### EXERCISE
Every record below must come back exactly as given.

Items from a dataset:
• • •

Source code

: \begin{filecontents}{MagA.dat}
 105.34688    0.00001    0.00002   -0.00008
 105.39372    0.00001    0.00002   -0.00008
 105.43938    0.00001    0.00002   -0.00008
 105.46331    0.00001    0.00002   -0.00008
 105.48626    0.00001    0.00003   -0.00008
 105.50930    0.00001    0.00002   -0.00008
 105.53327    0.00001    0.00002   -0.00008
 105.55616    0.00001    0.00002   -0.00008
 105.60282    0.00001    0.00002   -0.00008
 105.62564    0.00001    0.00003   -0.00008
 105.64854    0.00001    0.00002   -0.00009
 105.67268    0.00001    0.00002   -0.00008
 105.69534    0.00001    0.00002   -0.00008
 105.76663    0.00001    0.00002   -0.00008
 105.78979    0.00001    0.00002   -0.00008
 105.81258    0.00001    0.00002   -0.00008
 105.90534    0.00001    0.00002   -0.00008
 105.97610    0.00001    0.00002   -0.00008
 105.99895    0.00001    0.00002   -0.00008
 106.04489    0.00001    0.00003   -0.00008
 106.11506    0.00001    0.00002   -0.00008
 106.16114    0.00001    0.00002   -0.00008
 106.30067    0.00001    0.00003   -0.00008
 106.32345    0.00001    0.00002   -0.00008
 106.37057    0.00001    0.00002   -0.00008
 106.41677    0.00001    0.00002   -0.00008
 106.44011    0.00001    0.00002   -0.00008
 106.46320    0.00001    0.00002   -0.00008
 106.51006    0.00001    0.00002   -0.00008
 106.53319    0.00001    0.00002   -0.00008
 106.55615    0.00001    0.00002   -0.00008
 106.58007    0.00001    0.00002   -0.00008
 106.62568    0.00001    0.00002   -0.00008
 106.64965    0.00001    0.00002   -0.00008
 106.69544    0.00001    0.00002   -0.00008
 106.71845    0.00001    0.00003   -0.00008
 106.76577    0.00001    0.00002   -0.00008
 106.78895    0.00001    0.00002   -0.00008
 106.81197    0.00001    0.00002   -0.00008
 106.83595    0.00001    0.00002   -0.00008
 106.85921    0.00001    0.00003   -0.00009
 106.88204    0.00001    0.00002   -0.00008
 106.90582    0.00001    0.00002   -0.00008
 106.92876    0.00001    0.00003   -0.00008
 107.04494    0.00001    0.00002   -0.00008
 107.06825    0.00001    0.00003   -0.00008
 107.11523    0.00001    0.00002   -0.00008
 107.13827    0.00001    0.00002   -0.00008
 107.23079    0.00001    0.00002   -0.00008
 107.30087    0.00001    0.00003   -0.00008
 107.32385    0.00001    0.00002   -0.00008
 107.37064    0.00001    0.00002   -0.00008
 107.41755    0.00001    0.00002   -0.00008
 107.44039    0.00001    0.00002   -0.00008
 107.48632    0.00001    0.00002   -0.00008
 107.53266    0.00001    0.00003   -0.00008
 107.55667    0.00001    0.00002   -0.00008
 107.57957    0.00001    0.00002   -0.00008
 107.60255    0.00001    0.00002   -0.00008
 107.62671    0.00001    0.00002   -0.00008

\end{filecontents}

• • •

### ANSWER SPACE
Source code

: \begin{filecontents}{MagA.dat}
 105.34688    0.00001    0.00002   -0.00008
 105.39372    0.00001    0.00002   -0.00008
 105.43938    0.00001    0.00002   -0.00008
 105.46331    0.00001    0.00002   -0.00008
 105.48626    0.00001    0.00003   -0.00008
 105.50930    0.00001    0.00002   -0.00008
 105.53327    0.00001    0.00002   -0.00008
 105.55616    0.00001    0.00002   -0.00008
 105.60282    0.00001    0.00002   -0.00008
 105.62564    0.00001    0.00003   -0.00008
 105.64854    0.00001    0.00002   -0.00009
 105.67268    0.00001    0.00002   -0.00008
 105.69534    0.00001    0.00002   -0.00008
 105.76663    0.00001    0.00002   -0.00008
 105.78979    0.00001    0.00002   -0.00008
 105.81258    0.00001    0.00002   -0.00008
 105.90534    0.00001    0.00002   -0.00008
 105.97610    0.00001    0.00002   -0.00008
 105.99895    0.00001    0.00002   -0.00008
 106.04489    0.00001    0.00003   -0.00008
 106.11506    0.00001    0.00002   -0.00008
 106.16114    0.00001    0.00002   -0.00008
 106.30067    0.00001    0.00003   -0.00008
 106.32345    0.00001    0.00002   -0.00008
 106.37057    0.00001    0.00002   -0.00008
 106.41677    0.00001    0.00002   -0.00008
 106.44011    0.00001    0.00002   -0.00008
 106.46320    0.00001    0.00002   -0.00008
 106.51006    0.00001    0.00002   -0.00008
 106.53319    0.00001    0.00002   -0.00008
 106.55615    0.00001    0.00002   -0.00008
 106.58007    0.00001    0.00002   -0.00008
 106.62568    0.00001    0.00002   -0.00008
 106.64965    0.00001    0.00002   -0.00008
 106.69544    0.00001    0.00002   -0.00008
 106.71845    0.00001    0.00003   -0.00008
 106.76577    0.00001    0.00002   -0.00008
 106.78895    0.00001    0.00002   -0.00008
 106.81197    0.00001    0.00002   -0.00008
 106.83595    0.00001    0.00002   -0.00008
 106.85921    0.00001    0.00003   -0.00009
 106.88204    0.00001    0.00002   -0.00008
 106.90582    0.00001    0.00002   -0.00008
 106.92876    0.00001    0.00003   -0.00008
 107.04494    0.00001    0.00002   -0.00008
 107.06825    0.00001    0.00003   -0.00008
 107.11523    0.00001    0.00002   -0.00008
 107.13827    0.00001    0.00002   -0.00008
 107.23079    0.00001    0.00002   -0.00008
 107.30087    0.00001    0.00003   -0.00008
 107.32385    0.00001    0.00002   -0.00008
 107.37064    0.00001    0.00002   -0.00008
 107.41755    0.00001    0.00002   -0.00008
 107.44039    0.00001    0.00002   -0.00008
 107.48632    0.00001    0.00002   -0.00008
 107.53266    0.00001    0.00003   -0.00008
 107.55667    0.00001    0.00002   -0.00008
 107.57957    0.00001    0.00002   -0.00008
 107.60255    0.00001    0.00002   -0.00008
 107.62671    0.00001    0.00002   -0.00008

\end{filecontents}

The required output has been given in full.